_What this task involves:_
Look below for the line containing "formulas, growth and"; from there through the line containing "r\log_a x \\", both lines included, please set down each line exactly and nothing else.

[Items from a dataset]

-------

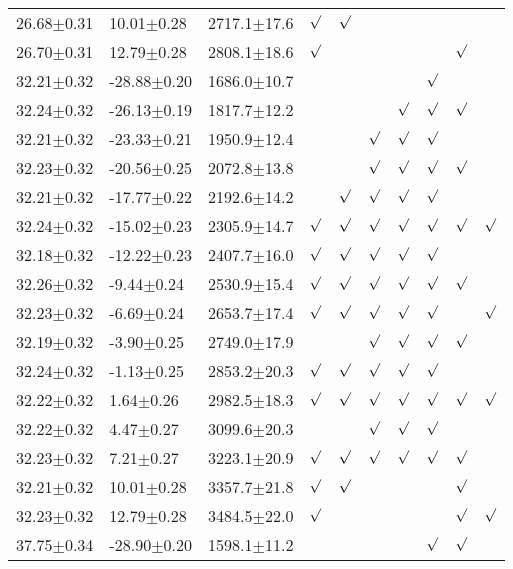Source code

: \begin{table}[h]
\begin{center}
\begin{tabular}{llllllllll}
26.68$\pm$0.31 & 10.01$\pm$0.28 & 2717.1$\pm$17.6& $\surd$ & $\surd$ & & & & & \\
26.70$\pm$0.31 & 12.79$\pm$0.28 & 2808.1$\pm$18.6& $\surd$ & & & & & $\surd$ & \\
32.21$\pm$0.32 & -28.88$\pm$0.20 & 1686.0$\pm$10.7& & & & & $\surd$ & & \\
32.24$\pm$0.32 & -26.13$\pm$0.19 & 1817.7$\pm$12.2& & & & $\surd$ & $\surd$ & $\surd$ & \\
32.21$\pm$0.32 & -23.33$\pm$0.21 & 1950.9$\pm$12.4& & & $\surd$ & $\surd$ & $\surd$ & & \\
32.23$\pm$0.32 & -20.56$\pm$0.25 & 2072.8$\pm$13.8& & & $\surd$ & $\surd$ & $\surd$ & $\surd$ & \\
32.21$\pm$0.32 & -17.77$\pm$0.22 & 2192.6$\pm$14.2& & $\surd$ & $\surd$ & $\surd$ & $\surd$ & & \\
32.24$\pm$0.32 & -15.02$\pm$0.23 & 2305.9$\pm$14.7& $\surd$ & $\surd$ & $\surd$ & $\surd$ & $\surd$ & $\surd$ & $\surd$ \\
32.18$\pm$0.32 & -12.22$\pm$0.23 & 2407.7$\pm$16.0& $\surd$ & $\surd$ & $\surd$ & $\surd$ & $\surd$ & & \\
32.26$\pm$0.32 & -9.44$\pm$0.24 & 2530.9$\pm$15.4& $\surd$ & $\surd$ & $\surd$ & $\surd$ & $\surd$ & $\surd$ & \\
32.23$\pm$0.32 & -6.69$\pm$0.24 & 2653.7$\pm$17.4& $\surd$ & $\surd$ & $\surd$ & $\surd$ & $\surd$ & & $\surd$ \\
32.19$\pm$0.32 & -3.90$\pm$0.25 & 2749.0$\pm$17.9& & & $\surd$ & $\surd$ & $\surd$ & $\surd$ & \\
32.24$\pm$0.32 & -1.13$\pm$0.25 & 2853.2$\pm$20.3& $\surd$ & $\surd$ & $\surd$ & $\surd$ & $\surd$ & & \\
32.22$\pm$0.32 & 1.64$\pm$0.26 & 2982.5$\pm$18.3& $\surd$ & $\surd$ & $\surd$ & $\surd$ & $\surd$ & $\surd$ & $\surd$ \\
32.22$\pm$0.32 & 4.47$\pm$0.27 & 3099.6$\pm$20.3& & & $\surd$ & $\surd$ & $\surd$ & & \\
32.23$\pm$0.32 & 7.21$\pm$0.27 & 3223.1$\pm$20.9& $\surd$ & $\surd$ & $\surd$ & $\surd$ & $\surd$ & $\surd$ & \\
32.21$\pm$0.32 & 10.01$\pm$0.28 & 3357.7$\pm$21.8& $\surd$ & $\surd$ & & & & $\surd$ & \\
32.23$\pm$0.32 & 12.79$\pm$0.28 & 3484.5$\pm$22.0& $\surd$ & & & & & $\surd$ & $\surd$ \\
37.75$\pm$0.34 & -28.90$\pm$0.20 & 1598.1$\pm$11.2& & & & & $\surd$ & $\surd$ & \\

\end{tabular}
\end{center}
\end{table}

-------

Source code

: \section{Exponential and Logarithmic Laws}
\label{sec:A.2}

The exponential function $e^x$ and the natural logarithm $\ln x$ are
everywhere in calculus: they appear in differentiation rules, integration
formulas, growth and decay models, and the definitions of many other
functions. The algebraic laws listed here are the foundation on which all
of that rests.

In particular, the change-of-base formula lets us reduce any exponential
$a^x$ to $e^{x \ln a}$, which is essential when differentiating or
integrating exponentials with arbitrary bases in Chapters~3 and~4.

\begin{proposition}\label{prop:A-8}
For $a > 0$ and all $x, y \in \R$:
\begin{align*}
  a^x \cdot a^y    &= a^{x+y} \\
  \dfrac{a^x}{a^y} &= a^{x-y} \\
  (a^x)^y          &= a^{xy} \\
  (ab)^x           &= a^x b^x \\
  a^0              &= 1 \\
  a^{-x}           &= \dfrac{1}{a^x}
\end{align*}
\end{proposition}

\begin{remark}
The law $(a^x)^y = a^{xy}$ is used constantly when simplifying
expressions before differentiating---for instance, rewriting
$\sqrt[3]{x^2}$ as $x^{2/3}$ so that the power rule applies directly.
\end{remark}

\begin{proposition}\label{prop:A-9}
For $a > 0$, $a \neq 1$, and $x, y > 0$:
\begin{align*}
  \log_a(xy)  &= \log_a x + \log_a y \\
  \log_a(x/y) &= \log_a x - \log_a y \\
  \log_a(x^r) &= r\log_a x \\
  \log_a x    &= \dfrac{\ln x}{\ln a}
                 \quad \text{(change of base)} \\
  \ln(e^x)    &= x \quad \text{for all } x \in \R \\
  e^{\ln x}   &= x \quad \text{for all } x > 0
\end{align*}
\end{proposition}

-------

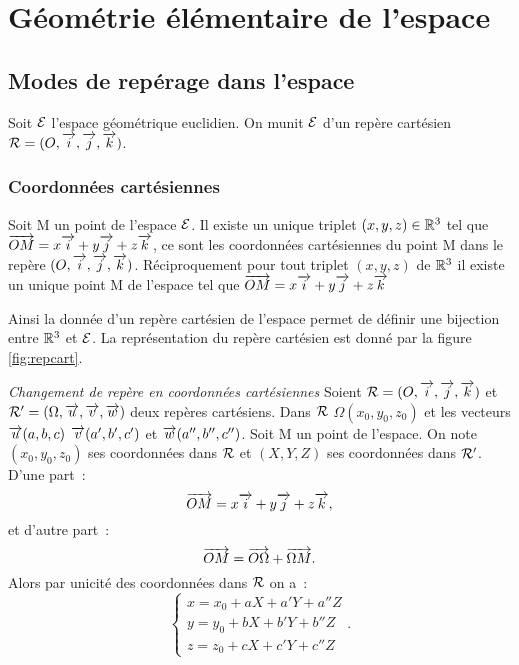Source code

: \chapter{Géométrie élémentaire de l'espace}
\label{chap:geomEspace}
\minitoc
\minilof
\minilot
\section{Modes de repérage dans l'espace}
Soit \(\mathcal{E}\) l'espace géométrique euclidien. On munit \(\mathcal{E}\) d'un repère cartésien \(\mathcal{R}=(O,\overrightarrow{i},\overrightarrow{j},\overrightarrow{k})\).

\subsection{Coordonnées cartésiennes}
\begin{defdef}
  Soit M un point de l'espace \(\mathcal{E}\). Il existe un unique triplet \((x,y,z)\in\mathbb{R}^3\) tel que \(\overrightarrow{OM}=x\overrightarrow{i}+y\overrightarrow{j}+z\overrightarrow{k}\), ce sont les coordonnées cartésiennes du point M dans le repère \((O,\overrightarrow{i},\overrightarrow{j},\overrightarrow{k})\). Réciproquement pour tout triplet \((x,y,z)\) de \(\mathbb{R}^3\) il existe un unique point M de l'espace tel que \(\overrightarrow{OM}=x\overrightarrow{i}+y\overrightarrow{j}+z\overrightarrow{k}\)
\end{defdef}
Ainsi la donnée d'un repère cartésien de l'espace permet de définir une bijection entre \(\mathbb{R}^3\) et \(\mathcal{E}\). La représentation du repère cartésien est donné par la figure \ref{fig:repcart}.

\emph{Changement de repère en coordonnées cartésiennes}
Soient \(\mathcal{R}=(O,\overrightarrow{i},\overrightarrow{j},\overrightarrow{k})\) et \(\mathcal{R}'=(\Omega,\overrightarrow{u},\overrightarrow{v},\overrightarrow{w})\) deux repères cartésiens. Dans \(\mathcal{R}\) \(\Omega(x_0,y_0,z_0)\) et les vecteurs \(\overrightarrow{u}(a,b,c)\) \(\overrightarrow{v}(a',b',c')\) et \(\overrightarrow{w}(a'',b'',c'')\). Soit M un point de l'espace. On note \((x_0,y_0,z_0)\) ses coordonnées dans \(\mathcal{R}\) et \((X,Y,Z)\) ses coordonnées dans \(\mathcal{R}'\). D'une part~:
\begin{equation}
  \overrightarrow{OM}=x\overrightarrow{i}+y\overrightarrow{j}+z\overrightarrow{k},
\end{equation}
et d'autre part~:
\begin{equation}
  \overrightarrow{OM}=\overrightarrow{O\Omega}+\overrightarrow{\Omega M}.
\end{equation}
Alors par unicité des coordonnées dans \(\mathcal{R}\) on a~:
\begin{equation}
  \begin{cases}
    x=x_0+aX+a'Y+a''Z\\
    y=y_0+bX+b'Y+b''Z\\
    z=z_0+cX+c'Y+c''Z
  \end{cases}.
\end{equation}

-------

_Your response:_
formulas, growth and decay models, and the definitions of many other
functions. The algebraic laws listed here are the foundation on which all
of that rests.

In particular, the change-of-base formula lets us reduce any exponential
$a^x$ to $e^{x \ln a}$, which is essential when differentiating or
integrating exponentials with arbitrary bases in Chapters~3 and~4.

\begin{proposition}\label{prop:A-8}
For $a > 0$ and all $x, y \in \R$:
\begin{align*}
  a^x \cdot a^y    &= a^{x+y} \\
  \dfrac{a^x}{a^y} &= a^{x-y} \\
  (a^x)^y          &= a^{xy} \\
  (ab)^x           &= a^x b^x \\
  a^0              &= 1 \\
  a^{-x}           &= \dfrac{1}{a^x}
\end{align*}
\end{proposition}

\begin{remark}
The law $(a^x)^y = a^{xy}$ is used constantly when simplifying
expressions before differentiating---for instance, rewriting
$\sqrt[3]{x^2}$ as $x^{2/3}$ so that the power rule applies directly.
\end{remark}

\begin{proposition}\label{prop:A-9}
For $a > 0$, $a \neq 1$, and $x, y > 0$:
\begin{align*}
  \log_a(xy)  &= \log_a x + \log_a y \\
  \log_a(x/y) &= \log_a x - \log_a y \\
  \log_a(x^r) &= r\log_a x \\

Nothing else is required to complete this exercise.